■ **Description of the task**
Give back each line of the material that contains the word "product".

■ **Records for the task**
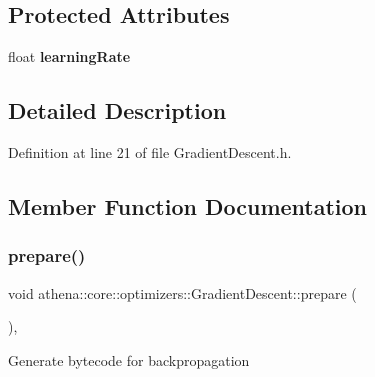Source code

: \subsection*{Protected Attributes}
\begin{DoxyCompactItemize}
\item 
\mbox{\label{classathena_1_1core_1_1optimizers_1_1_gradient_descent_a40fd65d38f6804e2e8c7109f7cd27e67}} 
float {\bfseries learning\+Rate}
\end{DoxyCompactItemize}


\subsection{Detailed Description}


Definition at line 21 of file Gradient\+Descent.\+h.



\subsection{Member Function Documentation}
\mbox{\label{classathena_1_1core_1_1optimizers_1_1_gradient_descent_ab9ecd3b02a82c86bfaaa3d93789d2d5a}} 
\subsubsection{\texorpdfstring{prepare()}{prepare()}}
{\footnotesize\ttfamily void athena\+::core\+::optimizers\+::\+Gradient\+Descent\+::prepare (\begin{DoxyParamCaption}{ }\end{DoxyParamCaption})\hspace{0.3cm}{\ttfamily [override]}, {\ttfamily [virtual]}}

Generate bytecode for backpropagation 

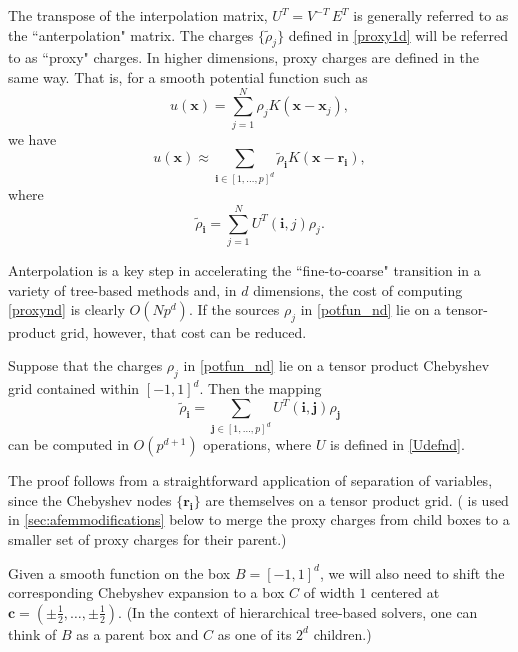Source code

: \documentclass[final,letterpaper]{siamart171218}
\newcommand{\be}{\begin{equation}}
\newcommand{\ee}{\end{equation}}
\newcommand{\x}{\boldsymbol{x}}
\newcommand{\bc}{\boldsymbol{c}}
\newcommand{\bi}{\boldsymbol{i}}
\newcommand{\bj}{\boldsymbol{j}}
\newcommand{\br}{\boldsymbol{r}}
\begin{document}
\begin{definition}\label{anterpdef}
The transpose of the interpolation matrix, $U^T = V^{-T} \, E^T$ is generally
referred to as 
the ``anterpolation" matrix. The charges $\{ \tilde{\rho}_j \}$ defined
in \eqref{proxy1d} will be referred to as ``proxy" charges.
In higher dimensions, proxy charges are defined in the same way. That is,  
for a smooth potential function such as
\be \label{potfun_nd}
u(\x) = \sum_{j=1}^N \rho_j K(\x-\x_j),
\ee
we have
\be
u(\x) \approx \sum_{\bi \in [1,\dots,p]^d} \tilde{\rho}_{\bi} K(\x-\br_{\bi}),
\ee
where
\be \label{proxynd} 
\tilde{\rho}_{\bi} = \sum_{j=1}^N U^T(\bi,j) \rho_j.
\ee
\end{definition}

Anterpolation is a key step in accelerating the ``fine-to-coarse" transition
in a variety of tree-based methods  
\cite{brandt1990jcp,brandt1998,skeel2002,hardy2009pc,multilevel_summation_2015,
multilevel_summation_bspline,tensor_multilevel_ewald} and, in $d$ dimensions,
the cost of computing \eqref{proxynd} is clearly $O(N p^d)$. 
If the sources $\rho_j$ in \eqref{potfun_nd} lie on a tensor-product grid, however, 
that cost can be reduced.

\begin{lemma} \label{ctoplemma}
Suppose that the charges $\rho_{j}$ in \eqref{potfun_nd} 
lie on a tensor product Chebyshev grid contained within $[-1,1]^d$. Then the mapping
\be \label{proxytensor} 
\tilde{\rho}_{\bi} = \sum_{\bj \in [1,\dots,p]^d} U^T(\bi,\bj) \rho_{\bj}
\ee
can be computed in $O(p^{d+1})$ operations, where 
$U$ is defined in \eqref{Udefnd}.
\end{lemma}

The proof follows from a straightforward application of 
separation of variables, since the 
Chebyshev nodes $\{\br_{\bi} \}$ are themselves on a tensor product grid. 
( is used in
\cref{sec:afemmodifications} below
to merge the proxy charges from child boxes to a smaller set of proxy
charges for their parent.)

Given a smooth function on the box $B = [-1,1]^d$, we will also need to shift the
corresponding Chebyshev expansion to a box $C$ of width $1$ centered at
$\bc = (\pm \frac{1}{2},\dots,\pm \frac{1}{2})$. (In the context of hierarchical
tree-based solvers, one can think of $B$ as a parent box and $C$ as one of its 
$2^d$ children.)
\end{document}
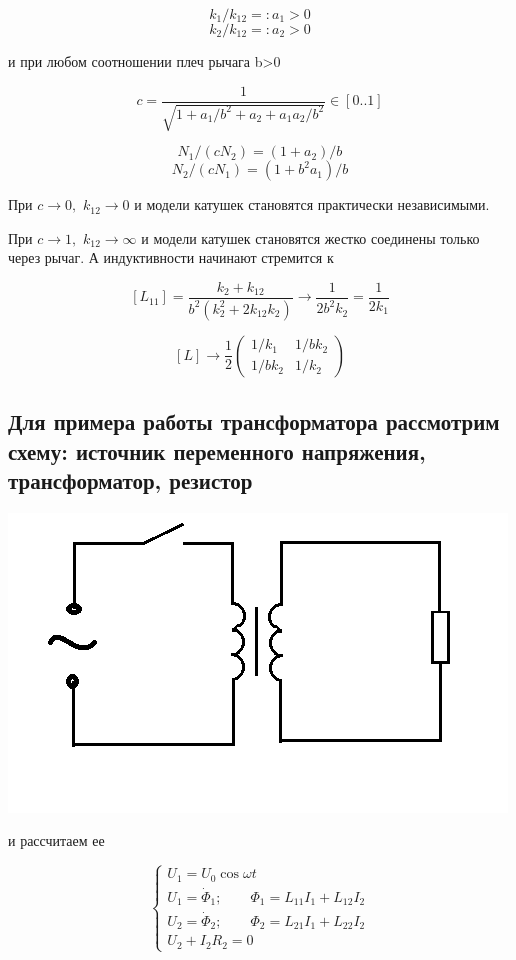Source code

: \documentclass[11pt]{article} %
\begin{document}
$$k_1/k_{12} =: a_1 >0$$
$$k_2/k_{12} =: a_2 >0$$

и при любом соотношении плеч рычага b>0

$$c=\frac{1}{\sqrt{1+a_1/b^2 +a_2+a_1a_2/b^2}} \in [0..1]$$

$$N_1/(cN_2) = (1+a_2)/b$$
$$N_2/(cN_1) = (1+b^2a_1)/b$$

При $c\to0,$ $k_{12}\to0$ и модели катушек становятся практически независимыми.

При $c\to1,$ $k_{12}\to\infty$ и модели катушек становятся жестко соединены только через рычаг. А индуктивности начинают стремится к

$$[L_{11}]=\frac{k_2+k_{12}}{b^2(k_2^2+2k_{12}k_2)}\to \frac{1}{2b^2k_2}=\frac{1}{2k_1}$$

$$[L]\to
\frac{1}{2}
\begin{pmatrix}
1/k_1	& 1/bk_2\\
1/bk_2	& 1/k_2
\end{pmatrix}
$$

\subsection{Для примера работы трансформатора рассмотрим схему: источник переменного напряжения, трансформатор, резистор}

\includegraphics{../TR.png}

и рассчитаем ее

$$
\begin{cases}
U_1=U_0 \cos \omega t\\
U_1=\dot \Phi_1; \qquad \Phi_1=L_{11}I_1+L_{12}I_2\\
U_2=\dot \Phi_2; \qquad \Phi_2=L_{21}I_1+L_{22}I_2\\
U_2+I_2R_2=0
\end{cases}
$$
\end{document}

■ **Solution to this task**
If the sources $\rho_j$ in \eqref{potfun_nd} lie on a tensor-product grid, however, 
lie on a tensor product Chebyshev grid contained within $[-1,1]^d$. Then the mapping
Chebyshev nodes $\{\br_{\bi} \}$ are themselves on a tensor product grid. 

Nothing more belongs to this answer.